Le Pakistan a annoncé ce mercredi 18 mars une suspension temporaire de ses opérations militaires en Afghanistan à l’occasion de l’Aïd el-Fitr. Cette trêve, qui prendra effet dès jeudi et se poursuivra jusqu’à lundi minuit (heure locale), intervient après que le pays a déclaré « la guerre ouverte » à son voisin le 26 février dernier.
Le ministre de l’Information pakistanais, Attaullah Tarar, a indiqué que cette pause répondait à la demande d’États islamiques alliés, dont l’Arabie Saoudite, le Qatar et la Turquie. Il a souligné que ce geste, motivé par le respect des traditions religieuses, pourrait être interrompu immédiatement en cas d’attaque transfrontalière, de frappes de drones ou de tout incident terroriste, avec une reprise des opérations « avec intensité renouvelée ».

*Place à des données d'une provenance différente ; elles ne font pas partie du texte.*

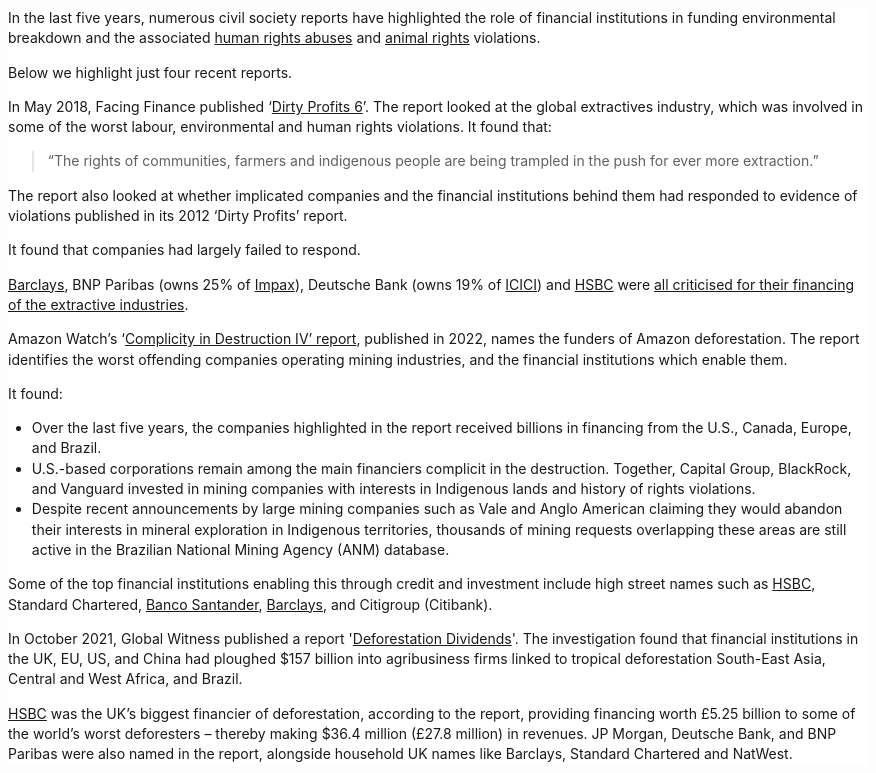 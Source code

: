 In the last five years, numerous civil society reports have highlighted the role of financial institutions in funding environmental breakdown and the associated [human rights abuses](https://www.ethicalconsumer.org/money-finance/banks-human-rights-abuses "Banks and human rights abuses") and [animal rights](https://www.ethicalconsumer.org/money-finance/banks-animal-exploitation "Banks and animal exploitation") violations.

Below we highlight just four recent reports.

In May 2018, Facing Finance published ‘[Dirty Profits 6](https://www.facing-finance.org/en/publications/)’. The report looked at the global extractives industry, which was involved in some of the worst labour, environmental and human rights violations. It found that:

> “The rights of communities, farmers and indigenous people are being trampled in the push for ever more extraction.”

The report also looked at whether implicated companies and the financial institutions behind them had responded to evidence of violations published in its 2012 ‘Dirty Profits’ report.

It found that companies had largely failed to respond.

[Barclays](https://www.ethicalconsumer.org/node/3063), BNP Paribas (owns 25% of [Impax](https://www.ethicalconsumer.org/node/3674)), Deutsche Bank (owns 19% of [ICICI](https://www.ethicalconsumer.org/node/3383)) and [HSBC](https://www.ethicalconsumer.org/node/95456) were [all criticised for their financing of the extractive industries](https://www.facing-finance.org/en/publications/dirty-profits-1-6/).

Amazon Watch’s ‘[Complicity in Destruction IV’ report](https://amazonwatch.org/news/2022/0222-complicity-in-destruction-iv), published in 2022, names the funders of Amazon deforestation. The report identifies the worst offending companies operating mining industries, and the financial institutions which enable them.

It found:

*   Over the last five years, the companies highlighted in the report received billions in financing from the U.S., Canada, Europe, and Brazil.
*   U.S.-based corporations remain among the main financiers complicit in the destruction. Together, Capital Group, BlackRock, and Vanguard invested in mining companies with interests in Indigenous lands and history of rights violations.
*   Despite recent announcements by large mining companies such as Vale and Anglo American claiming they would abandon their interests in mineral exploration in Indigenous territories, thousands of mining requests overlapping these areas are still active in the Brazilian National Mining Agency (ANM) database.

Some of the top financial institutions enabling this through credit and investment include high street names such as [HSBC](https://www.ethicalconsumer.org/node/95456), Standard Chartered, [Banco Santander](https://www.ethicalconsumer.org/node/3441), [Barclays](https://www.ethicalconsumer.org/node/3063), and Citigroup (Citibank).

In October 2021, Global Witness published a report '[Deforestation Dividends](https://www.globalwitness.org/en/campaigns/forests/deforestation-dividends/)'. The investigation found that financial institutions in the UK, EU, US, and China had ploughed $157 billion into agribusiness firms linked to tropical deforestation South-East Asia, Central and West Africa, and Brazil.

[HSBC](https://www.ethicalconsumer.org/node/95456) was the UK’s biggest financier of deforestation, according to the report, providing financing worth £5.25 billion to some of the world’s worst deforesters – thereby making $36.4 million (£27.8 million) in revenues. JP Morgan, Deutsche Bank, and BNP Paribas were also named in the report, alongside household UK names like Barclays, Standard Chartered and NatWest.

Cette annonce survient quelques jours après la frappe sur un centre de traitement pour toxicomanes à Kaboul, qui a fait des centaines de victimes et reste la plus meurtrière depuis le début du conflit entre les deux pays voisins.

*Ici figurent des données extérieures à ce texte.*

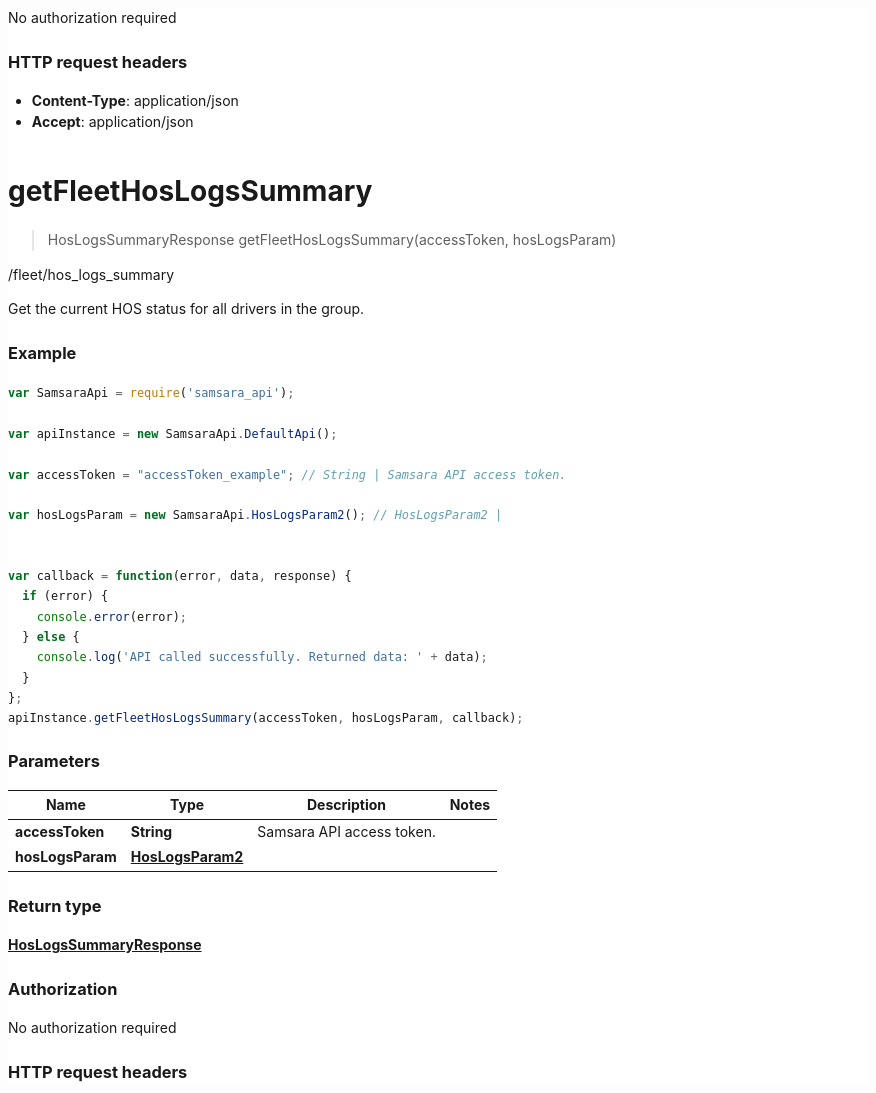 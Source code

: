 No authorization required

### HTTP request headers

 - **Content-Type**: application/json
 - **Accept**: application/json

<a name="getFleetHosLogsSummary"></a>
# **getFleetHosLogsSummary**
> HosLogsSummaryResponse getFleetHosLogsSummary(accessToken, hosLogsParam)

/fleet/hos_logs_summary

Get the current HOS status for all drivers in the group.

### Example
```javascript
var SamsaraApi = require('samsara_api');

var apiInstance = new SamsaraApi.DefaultApi();

var accessToken = "accessToken_example"; // String | Samsara API access token.

var hosLogsParam = new SamsaraApi.HosLogsParam2(); // HosLogsParam2 | 


var callback = function(error, data, response) {
  if (error) {
    console.error(error);
  } else {
    console.log('API called successfully. Returned data: ' + data);
  }
};
apiInstance.getFleetHosLogsSummary(accessToken, hosLogsParam, callback);
```

### Parameters

Name | Type | Description  | Notes
------------- | ------------- | ------------- | -------------
 **accessToken** | **String**| Samsara API access token. | 
 **hosLogsParam** | [**HosLogsParam2**](HosLogsParam2.md)|  | 

### Return type

[**HosLogsSummaryResponse**](HosLogsSummaryResponse.md)

### Authorization

No authorization required

### HTTP request headers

Le Pakistan accuse les autorités afghanes d’héberger des membres des talibans pakistanais (TTP), responsables d’attaques meurtrières sur le sol pakistanais, accusations que le gouvernement afghan dément formellement.
En définitive, cette suspension constitue un geste ponctuel, lié au calendrier religieux, et non le début d’un désarmement diplomatique ou militaire entre les deux nations.